Your assignment:
Look for "test" in every line of the listing. Copy the lines that have it.
● ● ●
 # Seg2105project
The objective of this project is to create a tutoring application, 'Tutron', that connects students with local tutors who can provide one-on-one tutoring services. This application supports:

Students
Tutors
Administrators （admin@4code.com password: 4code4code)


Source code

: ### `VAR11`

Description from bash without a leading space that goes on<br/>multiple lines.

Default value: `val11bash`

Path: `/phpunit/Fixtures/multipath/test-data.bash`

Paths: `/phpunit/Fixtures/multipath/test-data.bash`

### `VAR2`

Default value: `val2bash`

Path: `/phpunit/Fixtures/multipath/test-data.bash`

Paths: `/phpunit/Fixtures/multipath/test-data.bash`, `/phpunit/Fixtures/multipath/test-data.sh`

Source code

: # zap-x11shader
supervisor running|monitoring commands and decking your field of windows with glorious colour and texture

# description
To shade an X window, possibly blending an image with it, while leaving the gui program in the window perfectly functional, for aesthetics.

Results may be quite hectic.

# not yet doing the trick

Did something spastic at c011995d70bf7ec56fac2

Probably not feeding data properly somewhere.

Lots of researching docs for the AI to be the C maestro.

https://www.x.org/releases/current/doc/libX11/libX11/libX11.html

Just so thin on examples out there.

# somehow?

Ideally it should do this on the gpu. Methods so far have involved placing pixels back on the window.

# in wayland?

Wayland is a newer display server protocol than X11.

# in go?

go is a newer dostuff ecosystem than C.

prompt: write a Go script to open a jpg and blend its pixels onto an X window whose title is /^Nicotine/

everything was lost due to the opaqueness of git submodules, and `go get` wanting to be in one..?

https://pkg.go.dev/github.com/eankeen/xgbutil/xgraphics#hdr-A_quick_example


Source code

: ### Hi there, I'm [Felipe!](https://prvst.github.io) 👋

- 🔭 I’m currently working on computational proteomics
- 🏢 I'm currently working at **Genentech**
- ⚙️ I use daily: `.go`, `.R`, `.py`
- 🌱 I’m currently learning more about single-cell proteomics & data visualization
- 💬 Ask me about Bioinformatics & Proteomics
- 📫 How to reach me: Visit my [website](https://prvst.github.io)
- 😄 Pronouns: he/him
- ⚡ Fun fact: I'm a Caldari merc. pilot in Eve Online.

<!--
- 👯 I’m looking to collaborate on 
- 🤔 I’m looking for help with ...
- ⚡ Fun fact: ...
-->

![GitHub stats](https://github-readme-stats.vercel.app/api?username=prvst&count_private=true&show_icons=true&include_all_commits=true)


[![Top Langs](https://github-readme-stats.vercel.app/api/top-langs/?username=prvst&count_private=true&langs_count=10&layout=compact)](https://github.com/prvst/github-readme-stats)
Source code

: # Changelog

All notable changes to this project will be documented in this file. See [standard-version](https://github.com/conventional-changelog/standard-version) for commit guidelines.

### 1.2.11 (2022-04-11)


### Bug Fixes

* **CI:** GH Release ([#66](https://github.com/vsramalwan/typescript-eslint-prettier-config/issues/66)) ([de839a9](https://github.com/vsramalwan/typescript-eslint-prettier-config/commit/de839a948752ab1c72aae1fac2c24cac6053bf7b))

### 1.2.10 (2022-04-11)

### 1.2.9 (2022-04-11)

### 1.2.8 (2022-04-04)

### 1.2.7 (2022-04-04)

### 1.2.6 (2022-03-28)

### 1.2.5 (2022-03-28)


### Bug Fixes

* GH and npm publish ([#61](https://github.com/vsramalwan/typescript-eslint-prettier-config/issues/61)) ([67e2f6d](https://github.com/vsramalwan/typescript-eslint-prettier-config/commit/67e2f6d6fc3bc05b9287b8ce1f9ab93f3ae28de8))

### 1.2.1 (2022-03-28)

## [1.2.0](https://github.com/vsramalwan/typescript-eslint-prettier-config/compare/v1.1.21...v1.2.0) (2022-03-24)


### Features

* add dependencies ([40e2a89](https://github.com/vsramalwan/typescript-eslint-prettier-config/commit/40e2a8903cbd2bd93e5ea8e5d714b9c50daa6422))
● ● ●
Answer below:
Path: `/phpunit/Fixtures/multipath/test-data.bash`
Paths: `/phpunit/Fixtures/multipath/test-data.bash`
Path: `/phpunit/Fixtures/multipath/test-data.bash`
Paths: `/phpunit/Fixtures/multipath/test-data.bash`, `/phpunit/Fixtures/multipath/test-data.sh`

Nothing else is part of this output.